LISTED RECORDS ->
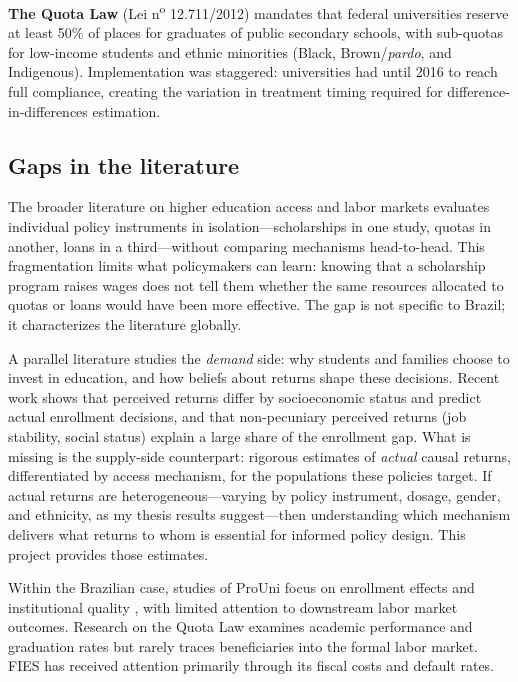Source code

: \documentclass[a4paper,11pt]{article}
\begin{document}
\textbf{The Quota Law} (Lei n\textsuperscript{o} 12.711/2012) mandates that federal universities reserve at least 50\% of places for graduates of public secondary schools, with sub-quotas for low-income students and ethnic minorities (Black, Brown/\textit{pardo}, and Indigenous). Implementation was staggered: universities had until 2016 to reach full compliance, creating the variation in treatment timing required for difference-in-differences estimation.

\subsection{Gaps in the literature}

The broader literature on higher education access and labor markets evaluates individual policy instruments in isolation---scholarships in one study, quotas in another, loans in a third---without comparing mechanisms head-to-head. This fragmentation limits what policymakers can learn: knowing that a scholarship program raises wages does not tell them whether the same resources allocated to quotas or loans would have been more effective. The gap is not specific to Brazil; it characterizes the literature globally.

A parallel literature studies the \textit{demand} side: why students and families choose to invest in education, and how beliefs about returns shape these decisions. Recent work shows that perceived returns differ by socioeconomic status and predict actual enrollment decisions, and that non-pecuniary perceived returns (job stability, social status) explain a large share of the enrollment gap. What is missing is the supply-side counterpart: rigorous estimates of \textit{actual} causal returns, differentiated by access mechanism, for the populations these policies target. If actual returns are heterogeneous---varying by policy instrument, dosage, gender, and ethnicity, as my thesis results suggest---then understanding which mechanism delivers what returns to whom is essential for informed policy design. This project provides those estimates.

Within the Brazilian case, studies of ProUni focus on enrollment effects \citep{cataldo2020} and institutional quality \citep{aprile2009}, with limited attention to downstream labor market outcomes. Research on the Quota Law examines academic performance and graduation rates but rarely traces beneficiaries into the formal labor market. FIES has received attention primarily through its fiscal costs and default rates.
\end{document}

EXERCISE DIRECTIONS -> In your copy of the entries above, leave out the pictures and keep every word exact.

FINAL ANSWER ->
Source code

: \documentclass[a4paper,11pt]{article}
\begin{document}
\textbf{The Quota Law} (Lei n\textsuperscript{o} 12.711/2012) mandates that federal universities reserve at least 50\% of places for graduates of public secondary schools, with sub-quotas for low-income students and ethnic minorities (Black, Brown/\textit{pardo}, and Indigenous). Implementation was staggered: universities had until 2016 to reach full compliance, creating the variation in treatment timing required for difference-in-differences estimation.

\subsection{Gaps in the literature}

The broader literature on higher education access and labor markets evaluates individual policy instruments in isolation---scholarships in one study, quotas in another, loans in a third---without comparing mechanisms head-to-head. This fragmentation limits what policymakers can learn: knowing that a scholarship program raises wages does not tell them whether the same resources allocated to quotas or loans would have been more effective. The gap is not specific to Brazil; it characterizes the literature globally.

A parallel literature studies the \textit{demand} side: why students and families choose to invest in education, and how beliefs about returns shape these decisions. Recent work shows that perceived returns differ by socioeconomic status and predict actual enrollment decisions, and that non-pecuniary perceived returns (job stability, social status) explain a large share of the enrollment gap. What is missing is the supply-side counterpart: rigorous estimates of \textit{actual} causal returns, differentiated by access mechanism, for the populations these policies target. If actual returns are heterogeneous---varying by policy instrument, dosage, gender, and ethnicity, as my thesis results suggest---then understanding which mechanism delivers what returns to whom is essential for informed policy design. This project provides those estimates.

Within the Brazilian case, studies of ProUni focus on enrollment effects \citep{cataldo2020} and institutional quality \citep{aprile2009}, with limited attention to downstream labor market outcomes. Research on the Quota Law examines academic performance and graduation rates but rarely traces beneficiaries into the formal labor market. FIES has received attention primarily through its fiscal costs and default rates.
\end{document}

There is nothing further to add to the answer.